One of the memorable things about this, the second book by Girl on the Net, is it reads a bit like the story to the best comedy drama you’re never going to see. There’s interesting all too human characters, it’s very funny, profoundly filthy in places but occasionally serious too. Chronicling the story of how the aforementioned writer goes from a life of fuck buddies, random encounters and various sexual adventures resulting in early morning conundrums like “the awkward moment where I would try and remember if I’d developed a skin condition or that really is dried spunk on my forearm.” to being in a solid relationship and all the highs and lows that come with it.
The first thing you need to know about Girl on the Net is her blog is great, featuring as it does the same things that make this book so good (good writing, pure filth, humour and a bit of insight. You can find her blog located here Girl on the Net).
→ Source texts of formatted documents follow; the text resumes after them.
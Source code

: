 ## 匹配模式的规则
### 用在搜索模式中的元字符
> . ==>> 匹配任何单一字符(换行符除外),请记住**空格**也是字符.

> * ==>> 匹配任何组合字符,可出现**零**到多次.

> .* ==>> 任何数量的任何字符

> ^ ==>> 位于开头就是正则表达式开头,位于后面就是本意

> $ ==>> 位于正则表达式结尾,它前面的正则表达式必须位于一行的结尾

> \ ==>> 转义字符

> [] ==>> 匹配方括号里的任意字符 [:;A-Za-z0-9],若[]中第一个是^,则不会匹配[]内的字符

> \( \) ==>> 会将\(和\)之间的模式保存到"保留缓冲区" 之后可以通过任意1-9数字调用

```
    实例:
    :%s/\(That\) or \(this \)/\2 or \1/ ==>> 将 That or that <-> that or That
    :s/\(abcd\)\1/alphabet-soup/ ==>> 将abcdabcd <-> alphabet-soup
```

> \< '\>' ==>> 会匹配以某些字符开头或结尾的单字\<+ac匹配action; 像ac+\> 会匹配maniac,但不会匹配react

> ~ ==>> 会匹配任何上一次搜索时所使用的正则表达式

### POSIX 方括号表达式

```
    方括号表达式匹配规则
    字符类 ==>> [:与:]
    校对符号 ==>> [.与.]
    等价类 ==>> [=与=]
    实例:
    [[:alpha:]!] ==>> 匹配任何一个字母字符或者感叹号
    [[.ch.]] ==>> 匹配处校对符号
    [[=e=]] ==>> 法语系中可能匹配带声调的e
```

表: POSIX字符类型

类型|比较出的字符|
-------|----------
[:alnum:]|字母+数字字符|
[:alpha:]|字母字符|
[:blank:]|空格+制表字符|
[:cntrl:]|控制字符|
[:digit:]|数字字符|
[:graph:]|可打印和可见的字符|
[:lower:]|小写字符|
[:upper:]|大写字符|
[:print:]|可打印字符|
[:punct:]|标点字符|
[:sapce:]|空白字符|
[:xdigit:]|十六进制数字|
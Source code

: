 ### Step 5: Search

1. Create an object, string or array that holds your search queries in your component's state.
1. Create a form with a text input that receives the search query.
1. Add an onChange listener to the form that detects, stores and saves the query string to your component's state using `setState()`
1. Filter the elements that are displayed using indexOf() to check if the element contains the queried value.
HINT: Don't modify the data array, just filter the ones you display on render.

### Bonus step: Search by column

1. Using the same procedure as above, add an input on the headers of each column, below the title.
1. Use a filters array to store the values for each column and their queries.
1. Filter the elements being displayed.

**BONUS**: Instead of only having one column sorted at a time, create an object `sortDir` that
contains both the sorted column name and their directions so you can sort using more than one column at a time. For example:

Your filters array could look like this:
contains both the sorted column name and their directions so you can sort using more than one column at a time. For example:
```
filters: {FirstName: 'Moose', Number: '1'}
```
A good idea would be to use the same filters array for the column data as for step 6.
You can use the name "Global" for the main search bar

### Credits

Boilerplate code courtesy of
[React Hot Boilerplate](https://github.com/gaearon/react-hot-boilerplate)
Whilst her relationship with the endearingly affable Mark makes up the bulk of the proceedings, it also features interesting diversions. One of them being the difficulty of actually maintaining an anonymous hopefully lucrative online presence whilst working a day job and living a regular life. Superman apparently has it easy (it takes far more than just wearing a pair of glasses) and the paranoia of being “found out” never really goes away no matter how much you try and cover your tracks like someone in a witness protection programme.
I think it’s rare for something to be written so well that it gives you a sense of who the people are, as though you’ve just spent the last several hours in a pub talking to them at a table now covered in empty glasses before heading out into the night to get a taxi home. There’s a brilliant talent for self deprecating humour evident throughout, the kind that will probably make you snort laugh on the train/bus during your commute because that’s exactly what happened to me. I think there should be a warning on the front of the book frankly. Maybe that’s something Blink Publishing can look into if they print a second edition.
As much as this book is about the up and downs of a relationship and the sex that comes with it, it’s also about how utterly stomach churning, infuriating and anxiety ridden life gets and how sometimes you really can’t see the wood for the trees. Above all though, especially for something in which the names have been changed, it’s refreshingly honest, even brutally so in places, and it’s all the more endearing for it.